Die Verwandlung
タイトルを見て「?」と思った方もいるだろう。一応ドイツ語の原題を書いてみた。
日本語に訳すと「変身」で、フランツ・カフカが書いた短編の小説である。短いため割とサクッと読めるのが魅力だ。
久しぶりに読書をしたので、これをnoteに書こうかな…と思いつつ、文章を書き進めていく。
(なお、ここから先は感想を書いていく。ネガティブなコンテンツが苦手な方はここで閉じていただいた方が良いかもしれない。)
はじまり〜終わりまで
「グレゴール・ザムザという男性が、朝不安な夢から目が覚めると、毒虫になっていた。」という書き出しで、この物語は始まる。
そのような彼が家族と共に送る生活、将来どうなっていくのかを描くのが、大まかなあらすじだ。
グレゴールの家族構成は、父・母・妹の3人。仕事はセールスマン。しかし「父の事業が上手くいかず、借金を抱えた状態になるが、家族に苦労をさせないようにしている」という設定がある。相当な働き者だったのだろう。
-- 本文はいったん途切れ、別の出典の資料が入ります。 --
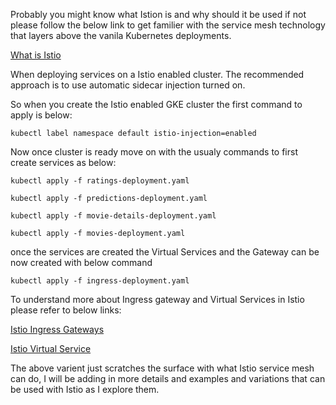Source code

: Probably you might know what Istion is and why should it be used if not please follow the below link to get familier with the service mesh technology that layers above the vanila Kubernetes deployments.

[What is Istio](https://istio.io/docs/concepts/what-is-istio/)


When deploying services on a Istio enabled cluster.
The recommended approach is to use automatic sidecar injection turned on.

So when you create the Istio enabled GKE cluster the first command to apply is below:


`kubectl label namespace default istio-injection=enabled`

Now once cluster is ready move on with the usualy commands to first create services as below:

`kubectl apply -f ratings-deployment.yaml`

`kubectl apply -f predictions-deployment.yaml`

`kubectl apply -f movie-details-deployment.yaml`

`kubectl apply -f movies-deployment.yaml`

once the services are created the Virtual Services and the Gateway can be now created with below command

`kubectl apply -f ingress-deployment.yaml`

To understand more about Ingress gateway and Virtual Services in Istio please refer to below links:

[Istio Ingress Gateways](https://istio.io/docs/concepts/traffic-management/#gateways)

[Istio Virtual Service](https://istio.io/docs/reference/config/networking/v1alpha3/virtual-service/#Destination)


The above varient just scratches the surface with what Istio service mesh can do, I will be adding in more details and examples and variations that can be used with Istio as I explore them.
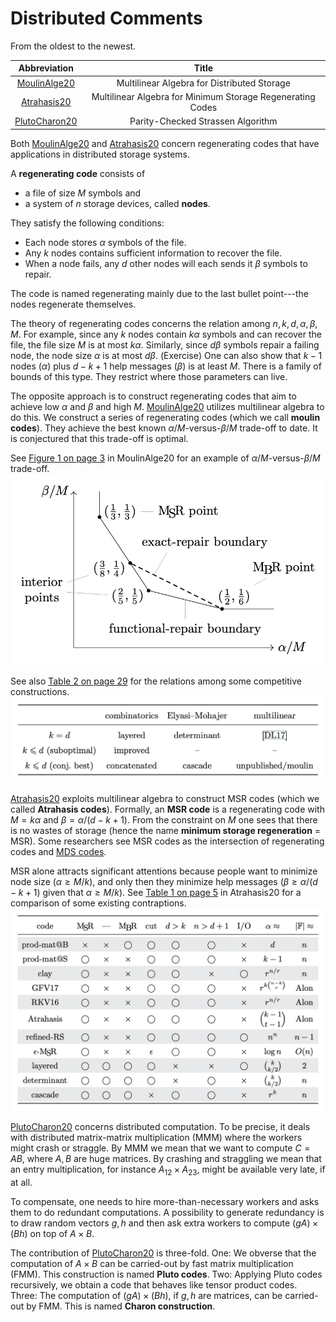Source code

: 
# Distributed Comments

From the oldest to the newest.

|  Abbreviation  |  Title  |
| :------------: | :-----: |
| [MoulinAlge20] | Multilinear Algebra for Distributed Storage |
|  [Atrahasis20] | Multilinear Algebra for Minimum Storage Regenerating Codes |
| [PlutoCharon20]| Parity-Checked Strassen Algorithm |

Both [MoulinAlge20] and [Atrahasis20] concern regenerating codes
that have applications in distributed storage systems.

A **regenerating code** consists of

* a file of size $M$ symbols and
* a system of $n$ storage devices, called **nodes**.

They satisfy the following conditions:

* Each node stores $\alpha$ symbols of the file.
* Any $k$ nodes contains sufficient information to recover the file.
* When a node fails, any $d$ other nodes
    will each sends it $\beta$ symbols to repair.

The code is named regenerating mainly due to
the last bullet point---the nodes regenerate themselves.

The theory of regenerating codes concerns
the relation among $n, k, d, \alpha, \beta, M$.
For example, since any $k$ nodes contain $k\alpha$ symbols
and can recover the file, the file size $M$ is at most $k\alpha$.
Similarly, since $d\beta$ symbols repair a failing node,
the node size $\alpha$ is at most $d\beta$.
(Exercise)
One can also show that $k - 1$ nodes ($\alpha$)
plus $d - k + 1$ help messages ($\beta$) is at least $M$.
There is a family of bounds of this type.
They restrict where those parameters can live.

The opposite approach is to construct regenerating codes
that aim to achieve low $\alpha$ and $\beta$ and high $M$.
[MoulinAlge20] utilizes multilinear algebra to do this.
We construct a series of regenerating codes (which we call **moulin codes**).
They achieve the best known $\alpha/M$-versus-$\beta/M$ trade-off to date.
It is conjectured that this trade-off is optimal.

See
[Figure 1 on page 3](https://arxiv.org/pdf/2006.08911v1.pdf#page=3)
in MoulinAlge20 for an example of $\alpha/M$-versus-$\beta/M$ trade-off.
![a b M regenerate](figure/abMregenerate.png)

See also
[Table 2 on page 29](https://arxiv.org/pdf/2006.08911v1.pdf#page=29)
for the relations among some competitive constructions.
![interior ERRC](figure/interiorERRC.png)

[Atrahasis20] exploits multilinear algebra to construct MSR codes
(which we called **Atrahasis codes**).
Formally, an **MSR code** is a regenerating code
with $M = k\alpha$ and $\beta = \alpha/(d - k + 1)$.
From the constraint on $M$ one sees that there is no wastes of storage
(hence the name **minimum storage regeneration** = MSR).
Some researchers see MSR codes as the intersection of regenerating codes
and [MDS codes](https://en.wikipedia.org/wiki/Singleton_bound#MDS_codes).

MSR alone attracts significant attentions because people want to minimize
node size ($\alpha \geq M/k$), and only then they minimize help messages
($\beta \geq \alpha/(d - k + 1)$ given that $\alpha \geq M/k$).
See
[Table 1 on page 5](https://arxiv.org/pdf/2006.16998v1.pdf#page=5)
in Atrahasis20 for a comparison of some existing contraptions.
![MSR alpha Fq](figure/MSRalphaFq.png)

[PlutoCharon20] concerns distributed computation.
To be precise, it deals with distributed matrix-matrix multiplication (MMM)
where the workers might crash or straggle.
By MMM we mean that we want to compute $C=AB$, where $A, B$ are huge matrices.
By crashing and straggling we mean that an entry multiplication,
for instance $A_{12}\times A_{23}$, might be available very late, if at all.

To compensate, one needs to hire more-than-necessary workers
and asks them to do redundant computations.
A possibility to generate redundancy is to draw random vectors $g, h$
and then ask extra workers to compute $(gA)\times(Bh)$ on top of $A\times B$.

The contribution of [PlutoCharon20] is three-fold.
One: We obverse that the computation of $A\times B$
can be carried-out by fast matrix multiplication (FMM).
This construction is named **Pluto codes**.
Two: Applying Pluto codes recursively,
we obtain a code that behaves like tensor product codes.
Three: The computation of $(gA)\times(Bh)$,
if $g, h$ are matrices, can be carried-out by FMM.
This is named **Charon construction**.

[MoulinAlge20]: https://arxiv.org/abs/2006.08911
[Atrahasis20]: https://arxiv.org/abs/2006.16998
[PlutoCharon20]: https://arxiv.org/abs/2011.15082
また、妹を音楽学校に行かせるための費用についても考える描写がある。家族思いの青年だという印象を受けた。
しかし、この状況は彼が虫になってから一変する。家族からは恐れられ、だんだんと放置されていく様子が描かれていく。今までに掃除されていた部屋はホコリだらけになり、物置部屋と化していく。また、父親が投げたリンゴが背中に突き刺さるようなシーンもあった。ここから先は、ネタバレになるかもしれないので、書かないでおこうと思う。
考えたこと
一言で言うなれば、憂鬱な気分になった。
家族のためを考えて一生懸命に働いていた青年が、最終的には邪魔者として扱われていく。「あまりにも非道な仕打ちではないか」と悲しい気分になった。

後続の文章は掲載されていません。